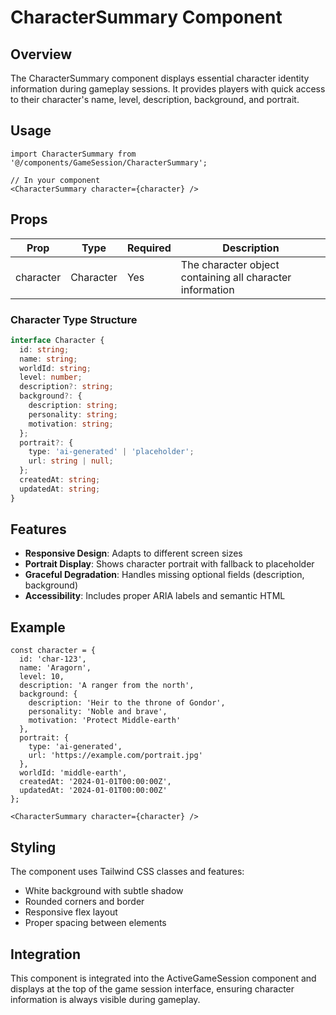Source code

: # CharacterSummary Component

## Overview
The CharacterSummary component displays essential character identity information during gameplay sessions. It provides players with quick access to their character's name, level, description, background, and portrait.

## Usage

```tsx
import CharacterSummary from '@/components/GameSession/CharacterSummary';

// In your component
<CharacterSummary character={character} />
```

## Props

| Prop | Type | Required | Description |
|------|------|----------|-------------|
| character | Character | Yes | The character object containing all character information |

### Character Type Structure

```typescript
interface Character {
  id: string;
  name: string;
  worldId: string;
  level: number;
  description?: string;
  background?: {
    description: string;
    personality: string;
    motivation: string;
  };
  portrait?: {
    type: 'ai-generated' | 'placeholder';
    url: string | null;
  };
  createdAt: string;
  updatedAt: string;
}
```

## Features

- **Responsive Design**: Adapts to different screen sizes
- **Portrait Display**: Shows character portrait with fallback to placeholder
- **Graceful Degradation**: Handles missing optional fields (description, background)
- **Accessibility**: Includes proper ARIA labels and semantic HTML

## Example

```tsx
const character = {
  id: 'char-123',
  name: 'Aragorn',
  level: 10,
  description: 'A ranger from the north',
  background: {
    description: 'Heir to the throne of Gondor',
    personality: 'Noble and brave',
    motivation: 'Protect Middle-earth'
  },
  portrait: {
    type: 'ai-generated',
    url: 'https://example.com/portrait.jpg'
  },
  worldId: 'middle-earth',
  createdAt: '2024-01-01T00:00:00Z',
  updatedAt: '2024-01-01T00:00:00Z'
};

<CharacterSummary character={character} />
```

## Styling

The component uses Tailwind CSS classes and features:
- White background with subtle shadow
- Rounded corners and border
- Responsive flex layout
- Proper spacing between elements

## Integration

This component is integrated into the ActiveGameSession component and displays at the top of the game session interface, ensuring character information is always visible during gameplay.
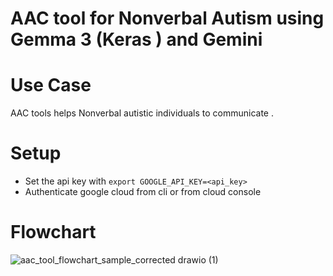 # AAC tool for Nonverbal Autism using Gemma 3 (Keras ) and Gemini 

# Use Case
AAC tools helps Nonverbal autistic individuals to communicate .

# Setup 
- Set the api key with ```export GOOGLE_API_KEY=<api_key>```
- Authenticate google cloud from cli or from cloud console

# Flowchart
![aac_tool_flowchart_sample_corrected drawio (1)](https://github.com/user-attachments/assets/301d15bc-426a-4d0e-affa-81f271c3048e)
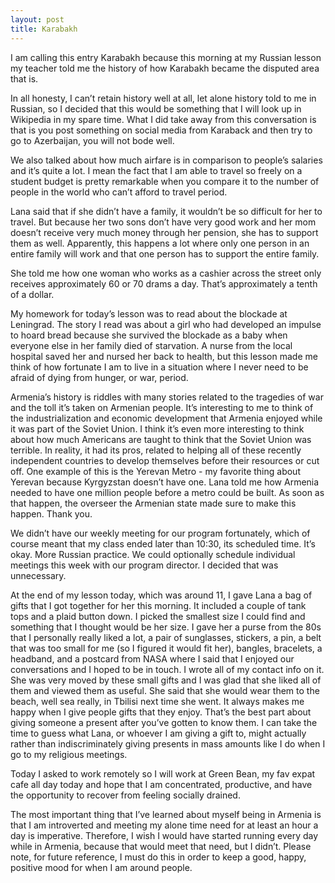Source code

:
 ```yaml
---
layout: post
title: Karabakh
---
```


I am calling this entry Karabakh because this morning at my Russian lesson my teacher told me the history of how Karabakh became the disputed area that is.

In all honesty, I can’t retain history well at all, let alone history told to me in Russian, so I decided that this would be something that I will look up in Wikipedia in my spare time. What I did take away from this conversation is that is you post something on social media from Karaback and then try to go to Azerbaijan, you will not bode well. 

We also talked about how much airfare is in comparison to people’s salaries and it’s quite a lot. I mean the fact that I am able to travel so freely on a student budget is pretty remarkable when you compare it to the number of people in the world who can’t afford to travel period.

Lana said that if she didn’t have a family, it wouldn’t be so difficult for her to travel. But because her two sons don’t have very good work and her mom doesn’t receive very much money through her pension, she has to support them as well. Apparently, this happens a lot where only one person in an entire family will work and that one person has to support the entire family.

She told me how one woman who works as a cashier across the street only receives approximately 60 or 70 drams a day. That’s approximately a tenth of a dollar.

My homework for today’s lesson was to read about the blockade at Leningrad. The story I read was about a girl who had developed an impulse to hoard bread because she survived the blockade as a baby when everyone else in her family died of starvation. A nurse from the local hospital saved her and nursed her back to health, but this lesson made me think of how fortunate I am to live in a situation where I never need to be afraid of dying from hunger, or war, period. 

Armenia’s history is riddles with many stories related to the tragedies of war and the toll it’s taken on Armenian people. It’s interesting to me to think of the industrialization and economic development that Armenia enjoyed while it was part of the Soviet Union. I think it’s even more interesting to think about how much Americans are taught to think that the Soviet Union was terrible. In reality, it had its pros, related to helping all of these recently independent countries to develop themselves before their resources or cut off. One example of this is the Yerevan Metro - my favorite thing about Yerevan because Kyrgyzstan doesn’t have one. Lana told me how Armenia needed to have one million people before a metro could be built. As soon as that happen, the overseer the Armenian state made sure to make this happen. Thank you.

We didn’t have our weekly meeting for our program fortunately, which of course meant that my class ended later than 10:30, its scheduled time. It’s okay. More Russian practice. We could optionally schedule individual meetings this week with our program director. I decided that was unnecessary.

At the end of my lesson today, which was around 11, I gave Lana a bag of gifts that I got together for her this morning. It included a couple of tank tops and a plaid button down. I picked the smallest size I could find and something that I thought would be her size. I gave her a purse from the 80s that I personally really liked a lot, a pair of sunglasses, stickers, a pin, a belt that was too small for me (so I figured it would fit her), bangles, bracelets, a headband, and a postcard from NASA where I said that I enjoyed our conversations and I hoped to be in touch. I wrote all of my contact info on it. She was very moved by these small gifts and I was glad that she liked all of them and viewed them as useful. She said that she would wear them to the beach, well sea really, in Tbilisi next time she went. It always makes me happy when I give people gifts that they enjoy. That’s the best part about giving someone a present after you’ve gotten to know them. I can take the time to guess what Lana, or whoever I am giving a gift to, might actually rather than indiscriminately giving presents in mass amounts like I do when I go to my religious meetings.

Today I asked to work remotely so I will work at Green Bean, my fav expat cafe all day today and hope that I am concentrated, productive, and have the opportunity to recover from feeling socially drained. 

The most important thing that I’ve learned about myself being in Armenia is that I am introverted and meeting my alone time need for at least an hour a day is imperative. Therefore, I wish I would have started running every day while in Armenia, because that would meet that need, but I didn’t. Please note, for future reference, I must do this in order to keep a good, happy, positive mood for when I am around people.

__________________________________________________

§ Your instructions
Up to and including the line that holds "## Overview", restate word for word each line of the records from their start, and only those lines, leaving out the pictures.

§ Reply to the task
Source code

: # CharacterSummary Component

## Overview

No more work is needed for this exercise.